Records from a data source
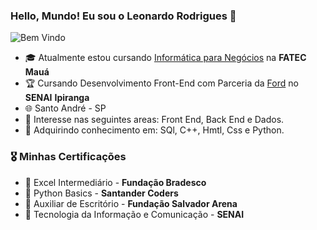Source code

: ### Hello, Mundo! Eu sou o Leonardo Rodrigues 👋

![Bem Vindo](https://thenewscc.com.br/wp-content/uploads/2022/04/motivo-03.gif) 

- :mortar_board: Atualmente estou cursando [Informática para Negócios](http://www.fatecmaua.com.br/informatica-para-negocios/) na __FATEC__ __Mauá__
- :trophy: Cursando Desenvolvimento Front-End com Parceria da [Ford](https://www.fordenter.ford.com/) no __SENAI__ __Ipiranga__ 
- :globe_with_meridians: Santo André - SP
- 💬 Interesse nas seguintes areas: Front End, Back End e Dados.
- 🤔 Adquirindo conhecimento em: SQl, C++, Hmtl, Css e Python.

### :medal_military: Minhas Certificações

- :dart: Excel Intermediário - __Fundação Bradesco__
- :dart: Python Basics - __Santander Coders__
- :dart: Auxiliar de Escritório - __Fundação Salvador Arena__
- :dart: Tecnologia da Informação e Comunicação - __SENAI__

---

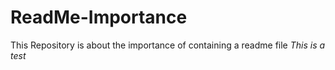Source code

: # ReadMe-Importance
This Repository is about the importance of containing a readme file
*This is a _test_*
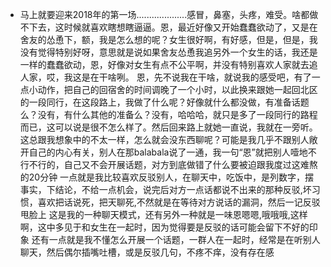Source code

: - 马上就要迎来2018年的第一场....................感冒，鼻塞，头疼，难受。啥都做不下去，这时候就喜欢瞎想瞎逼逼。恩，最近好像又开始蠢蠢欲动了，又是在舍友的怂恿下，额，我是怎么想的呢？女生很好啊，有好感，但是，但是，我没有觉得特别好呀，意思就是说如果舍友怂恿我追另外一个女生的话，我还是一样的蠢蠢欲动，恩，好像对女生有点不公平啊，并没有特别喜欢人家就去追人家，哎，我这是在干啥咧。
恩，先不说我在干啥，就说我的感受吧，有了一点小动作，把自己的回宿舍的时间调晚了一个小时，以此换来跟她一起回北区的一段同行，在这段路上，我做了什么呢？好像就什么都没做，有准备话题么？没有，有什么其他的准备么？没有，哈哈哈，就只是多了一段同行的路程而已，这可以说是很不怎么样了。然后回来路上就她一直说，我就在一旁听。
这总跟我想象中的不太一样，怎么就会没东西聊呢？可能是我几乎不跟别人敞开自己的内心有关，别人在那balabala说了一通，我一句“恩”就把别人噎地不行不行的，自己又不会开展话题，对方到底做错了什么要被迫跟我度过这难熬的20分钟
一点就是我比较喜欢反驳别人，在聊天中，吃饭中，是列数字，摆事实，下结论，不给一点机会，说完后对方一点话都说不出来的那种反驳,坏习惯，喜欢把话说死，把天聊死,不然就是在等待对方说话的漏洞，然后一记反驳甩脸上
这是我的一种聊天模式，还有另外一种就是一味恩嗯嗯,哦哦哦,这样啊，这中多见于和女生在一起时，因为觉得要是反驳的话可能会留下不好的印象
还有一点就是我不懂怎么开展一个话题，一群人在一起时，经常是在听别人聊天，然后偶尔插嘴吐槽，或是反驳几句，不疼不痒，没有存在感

> **EXERCISE GOAL**
Would you output, from the records above, exactly the run of lines that starts at the line containing "- :mortar_board: Atualmente" and ends at the line containing "- :dart: Tecnologia", and only that run?

> **SOLVED PROBLEM**
- :mortar_board: Atualmente estou cursando [Informática para Negócios](http://www.fatecmaua.com.br/informatica-para-negocios/) na __FATEC__ __Mauá__
- :trophy: Cursando Desenvolvimento Front-End com Parceria da [Ford](https://www.fordenter.ford.com/) no __SENAI__ __Ipiranga__ 
- :globe_with_meridians: Santo André - SP
- 💬 Interesse nas seguintes areas: Front End, Back End e Dados.
- 🤔 Adquirindo conhecimento em: SQl, C++, Hmtl, Css e Python.

### :medal_military: Minhas Certificações

- :dart: Excel Intermediário - __Fundação Bradesco__
- :dart: Python Basics - __Santander Coders__
- :dart: Auxiliar de Escritório - __Fundação Salvador Arena__
- :dart: Tecnologia da Informação e Comunicação - __SENAI__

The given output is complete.